▶ _What you have to do_
Every line of the entries with the word "chapter" in it should be shown.

[Entries taken from a collection]
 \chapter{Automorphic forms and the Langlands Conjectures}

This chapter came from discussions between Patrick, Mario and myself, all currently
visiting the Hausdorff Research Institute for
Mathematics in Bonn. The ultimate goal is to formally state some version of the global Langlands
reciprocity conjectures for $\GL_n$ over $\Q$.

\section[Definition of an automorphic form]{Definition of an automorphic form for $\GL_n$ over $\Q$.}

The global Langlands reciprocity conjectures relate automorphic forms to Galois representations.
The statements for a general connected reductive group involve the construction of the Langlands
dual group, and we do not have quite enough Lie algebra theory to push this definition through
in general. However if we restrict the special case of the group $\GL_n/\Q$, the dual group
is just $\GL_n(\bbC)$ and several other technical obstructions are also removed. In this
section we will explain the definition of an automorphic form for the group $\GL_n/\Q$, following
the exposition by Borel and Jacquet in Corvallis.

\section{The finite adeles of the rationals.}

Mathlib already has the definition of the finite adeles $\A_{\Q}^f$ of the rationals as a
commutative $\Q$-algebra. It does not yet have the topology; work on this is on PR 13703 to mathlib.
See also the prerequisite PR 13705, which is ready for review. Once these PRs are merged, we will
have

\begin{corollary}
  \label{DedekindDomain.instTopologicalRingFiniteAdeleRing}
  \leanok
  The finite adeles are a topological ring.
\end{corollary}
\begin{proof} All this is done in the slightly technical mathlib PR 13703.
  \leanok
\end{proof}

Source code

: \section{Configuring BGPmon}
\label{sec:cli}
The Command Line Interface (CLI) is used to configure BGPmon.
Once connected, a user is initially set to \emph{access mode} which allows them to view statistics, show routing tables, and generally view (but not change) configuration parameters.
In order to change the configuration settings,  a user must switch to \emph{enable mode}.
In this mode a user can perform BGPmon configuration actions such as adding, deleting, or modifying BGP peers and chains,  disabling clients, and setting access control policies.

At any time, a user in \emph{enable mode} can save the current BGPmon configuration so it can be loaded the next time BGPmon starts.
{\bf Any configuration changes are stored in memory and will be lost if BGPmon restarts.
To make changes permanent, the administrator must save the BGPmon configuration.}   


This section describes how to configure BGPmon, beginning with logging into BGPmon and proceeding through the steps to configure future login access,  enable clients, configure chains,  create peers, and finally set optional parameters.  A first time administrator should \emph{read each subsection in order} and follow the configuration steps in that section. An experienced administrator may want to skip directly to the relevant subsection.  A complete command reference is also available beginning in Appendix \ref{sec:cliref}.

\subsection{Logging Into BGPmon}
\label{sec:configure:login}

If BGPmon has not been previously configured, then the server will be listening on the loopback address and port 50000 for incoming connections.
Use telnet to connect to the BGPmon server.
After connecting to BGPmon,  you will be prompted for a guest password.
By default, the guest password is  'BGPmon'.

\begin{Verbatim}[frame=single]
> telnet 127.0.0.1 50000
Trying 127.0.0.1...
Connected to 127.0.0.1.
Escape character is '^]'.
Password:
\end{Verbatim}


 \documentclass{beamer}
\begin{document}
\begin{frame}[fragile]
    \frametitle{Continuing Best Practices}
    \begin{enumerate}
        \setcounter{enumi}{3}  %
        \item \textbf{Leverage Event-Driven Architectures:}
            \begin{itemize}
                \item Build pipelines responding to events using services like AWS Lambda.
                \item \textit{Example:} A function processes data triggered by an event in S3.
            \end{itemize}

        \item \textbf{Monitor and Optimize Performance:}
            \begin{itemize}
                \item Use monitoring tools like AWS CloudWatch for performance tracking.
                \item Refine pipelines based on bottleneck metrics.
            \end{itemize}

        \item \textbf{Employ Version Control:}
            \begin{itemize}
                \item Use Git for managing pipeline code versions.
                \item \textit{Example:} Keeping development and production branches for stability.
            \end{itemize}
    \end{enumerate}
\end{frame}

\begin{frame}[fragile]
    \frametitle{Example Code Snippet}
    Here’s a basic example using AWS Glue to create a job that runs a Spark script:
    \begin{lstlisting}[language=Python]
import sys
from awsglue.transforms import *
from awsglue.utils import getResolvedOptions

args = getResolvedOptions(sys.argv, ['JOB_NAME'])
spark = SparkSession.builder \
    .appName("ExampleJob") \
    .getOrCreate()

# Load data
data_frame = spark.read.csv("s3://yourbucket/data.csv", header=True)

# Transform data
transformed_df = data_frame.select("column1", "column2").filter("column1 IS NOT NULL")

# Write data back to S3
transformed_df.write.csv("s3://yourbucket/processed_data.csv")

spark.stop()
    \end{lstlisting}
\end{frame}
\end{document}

▶ _Task result_
 \chapter{Automorphic forms and the Langlands Conjectures}
This chapter came from discussions between Patrick, Mario and myself, all currently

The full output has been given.